# [Exercise brief]
Pull every line holding the string "frac" from the records below.

--- Task material Enclosed Below ---

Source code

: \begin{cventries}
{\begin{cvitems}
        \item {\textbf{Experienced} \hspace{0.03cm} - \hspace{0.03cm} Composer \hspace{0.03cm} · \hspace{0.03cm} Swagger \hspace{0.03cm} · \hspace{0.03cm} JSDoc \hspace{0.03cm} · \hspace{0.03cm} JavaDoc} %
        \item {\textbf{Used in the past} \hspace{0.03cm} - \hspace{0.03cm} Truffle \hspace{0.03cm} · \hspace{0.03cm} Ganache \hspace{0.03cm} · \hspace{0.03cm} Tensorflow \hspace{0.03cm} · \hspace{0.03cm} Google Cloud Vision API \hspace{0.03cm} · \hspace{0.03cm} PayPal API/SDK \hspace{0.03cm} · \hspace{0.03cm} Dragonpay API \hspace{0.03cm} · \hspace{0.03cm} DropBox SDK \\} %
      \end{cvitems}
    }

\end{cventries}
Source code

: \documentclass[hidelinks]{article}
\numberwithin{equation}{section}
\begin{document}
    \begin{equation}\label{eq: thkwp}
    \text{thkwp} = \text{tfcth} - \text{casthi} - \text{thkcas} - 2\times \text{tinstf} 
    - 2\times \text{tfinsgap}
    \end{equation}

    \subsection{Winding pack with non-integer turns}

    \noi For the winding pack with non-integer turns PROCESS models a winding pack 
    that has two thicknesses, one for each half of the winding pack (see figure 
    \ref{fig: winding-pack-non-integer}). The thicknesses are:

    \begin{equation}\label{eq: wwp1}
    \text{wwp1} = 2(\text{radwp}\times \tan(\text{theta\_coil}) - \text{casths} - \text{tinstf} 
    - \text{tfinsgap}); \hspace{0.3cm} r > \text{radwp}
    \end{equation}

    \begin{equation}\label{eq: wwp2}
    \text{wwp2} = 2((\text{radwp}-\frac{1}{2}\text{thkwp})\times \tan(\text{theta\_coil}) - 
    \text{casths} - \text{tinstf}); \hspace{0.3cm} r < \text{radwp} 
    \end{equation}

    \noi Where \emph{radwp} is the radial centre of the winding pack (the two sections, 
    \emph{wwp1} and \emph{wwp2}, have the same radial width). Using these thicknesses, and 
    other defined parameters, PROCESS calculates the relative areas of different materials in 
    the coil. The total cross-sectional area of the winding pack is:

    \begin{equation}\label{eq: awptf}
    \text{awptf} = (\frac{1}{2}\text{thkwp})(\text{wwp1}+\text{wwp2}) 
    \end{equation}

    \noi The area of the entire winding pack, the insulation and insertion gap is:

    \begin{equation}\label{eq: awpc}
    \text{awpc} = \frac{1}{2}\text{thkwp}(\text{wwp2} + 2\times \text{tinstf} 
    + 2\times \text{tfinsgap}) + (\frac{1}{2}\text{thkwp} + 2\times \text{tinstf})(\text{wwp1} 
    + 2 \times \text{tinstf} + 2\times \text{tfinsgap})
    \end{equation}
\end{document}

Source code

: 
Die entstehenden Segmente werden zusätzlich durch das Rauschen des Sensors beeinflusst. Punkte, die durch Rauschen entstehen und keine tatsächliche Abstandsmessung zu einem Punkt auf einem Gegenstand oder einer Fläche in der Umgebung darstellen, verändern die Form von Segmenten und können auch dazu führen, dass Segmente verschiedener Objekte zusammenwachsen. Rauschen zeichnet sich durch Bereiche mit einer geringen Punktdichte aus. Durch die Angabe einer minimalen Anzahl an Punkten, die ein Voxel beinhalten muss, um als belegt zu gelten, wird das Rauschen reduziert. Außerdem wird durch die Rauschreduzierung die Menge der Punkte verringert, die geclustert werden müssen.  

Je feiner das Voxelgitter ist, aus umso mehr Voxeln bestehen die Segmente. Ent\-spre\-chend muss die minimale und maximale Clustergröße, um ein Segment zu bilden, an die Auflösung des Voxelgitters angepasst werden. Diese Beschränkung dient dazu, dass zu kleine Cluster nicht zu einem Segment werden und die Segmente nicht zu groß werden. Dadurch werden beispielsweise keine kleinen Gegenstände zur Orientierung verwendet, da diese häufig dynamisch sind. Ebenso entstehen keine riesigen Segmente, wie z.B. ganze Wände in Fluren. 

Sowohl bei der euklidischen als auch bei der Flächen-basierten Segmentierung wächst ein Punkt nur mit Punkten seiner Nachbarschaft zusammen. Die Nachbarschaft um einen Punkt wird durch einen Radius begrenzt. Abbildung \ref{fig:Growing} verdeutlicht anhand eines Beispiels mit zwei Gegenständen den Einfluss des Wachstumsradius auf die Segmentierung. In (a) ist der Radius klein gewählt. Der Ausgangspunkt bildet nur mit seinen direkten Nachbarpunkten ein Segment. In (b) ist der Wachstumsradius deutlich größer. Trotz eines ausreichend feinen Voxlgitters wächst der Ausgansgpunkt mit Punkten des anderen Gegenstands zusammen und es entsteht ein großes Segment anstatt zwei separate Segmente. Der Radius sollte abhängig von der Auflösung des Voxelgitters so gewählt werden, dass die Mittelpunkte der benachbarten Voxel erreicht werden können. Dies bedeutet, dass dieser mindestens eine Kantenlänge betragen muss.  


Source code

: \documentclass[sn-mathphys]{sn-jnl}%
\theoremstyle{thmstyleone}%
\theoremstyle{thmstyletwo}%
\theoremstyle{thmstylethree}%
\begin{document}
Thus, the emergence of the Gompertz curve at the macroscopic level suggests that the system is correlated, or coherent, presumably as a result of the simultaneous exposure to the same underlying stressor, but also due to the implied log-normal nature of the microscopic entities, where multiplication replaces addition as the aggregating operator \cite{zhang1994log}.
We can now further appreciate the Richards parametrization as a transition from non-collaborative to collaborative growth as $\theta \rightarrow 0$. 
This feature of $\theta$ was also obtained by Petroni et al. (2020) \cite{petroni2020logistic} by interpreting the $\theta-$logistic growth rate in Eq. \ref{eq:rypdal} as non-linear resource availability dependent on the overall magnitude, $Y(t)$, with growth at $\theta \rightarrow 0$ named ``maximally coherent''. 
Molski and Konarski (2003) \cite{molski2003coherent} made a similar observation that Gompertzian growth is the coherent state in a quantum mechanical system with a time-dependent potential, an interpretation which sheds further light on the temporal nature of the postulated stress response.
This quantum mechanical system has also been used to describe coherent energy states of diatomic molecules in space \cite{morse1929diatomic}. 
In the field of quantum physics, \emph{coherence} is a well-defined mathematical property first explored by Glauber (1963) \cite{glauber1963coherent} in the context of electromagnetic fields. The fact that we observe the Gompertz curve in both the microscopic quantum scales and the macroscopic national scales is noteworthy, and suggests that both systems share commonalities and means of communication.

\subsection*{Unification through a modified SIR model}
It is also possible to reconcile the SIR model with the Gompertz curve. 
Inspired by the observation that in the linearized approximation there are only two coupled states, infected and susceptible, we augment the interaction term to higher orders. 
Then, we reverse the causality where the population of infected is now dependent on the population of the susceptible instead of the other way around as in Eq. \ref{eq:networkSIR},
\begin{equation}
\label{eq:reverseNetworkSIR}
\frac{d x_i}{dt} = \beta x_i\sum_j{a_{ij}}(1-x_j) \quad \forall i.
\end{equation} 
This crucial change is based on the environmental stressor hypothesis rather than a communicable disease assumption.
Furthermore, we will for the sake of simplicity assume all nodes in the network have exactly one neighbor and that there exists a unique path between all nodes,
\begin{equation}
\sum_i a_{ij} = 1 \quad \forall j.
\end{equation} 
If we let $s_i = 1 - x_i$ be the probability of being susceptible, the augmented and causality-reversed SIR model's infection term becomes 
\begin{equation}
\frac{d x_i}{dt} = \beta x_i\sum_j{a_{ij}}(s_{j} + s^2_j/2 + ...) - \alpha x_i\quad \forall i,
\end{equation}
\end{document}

--- End of Enclosed Task material ---

# [The completed task]
    \text{wwp2} = 2((\text{radwp}-\frac{1}{2}\text{thkwp})\times \tan(\text{theta\_coil}) - 
    \text{awptf} = (\frac{1}{2}\text{thkwp})(\text{wwp1}+\text{wwp2}) 
    \text{awpc} = \frac{1}{2}\text{thkwp}(\text{wwp2} + 2\times \text{tinstf} 
    + 2\times \text{tfinsgap}) + (\frac{1}{2}\text{thkwp} + 2\times \text{tinstf})(\text{wwp1} 
\frac{d x_i}{dt} = \beta x_i\sum_j{a_{ij}}(1-x_j) \quad \forall i.
\frac{d x_i}{dt} = \beta x_i\sum_j{a_{ij}}(s_{j} + s^2_j/2 + ...) - \alpha x_i\quad \forall i,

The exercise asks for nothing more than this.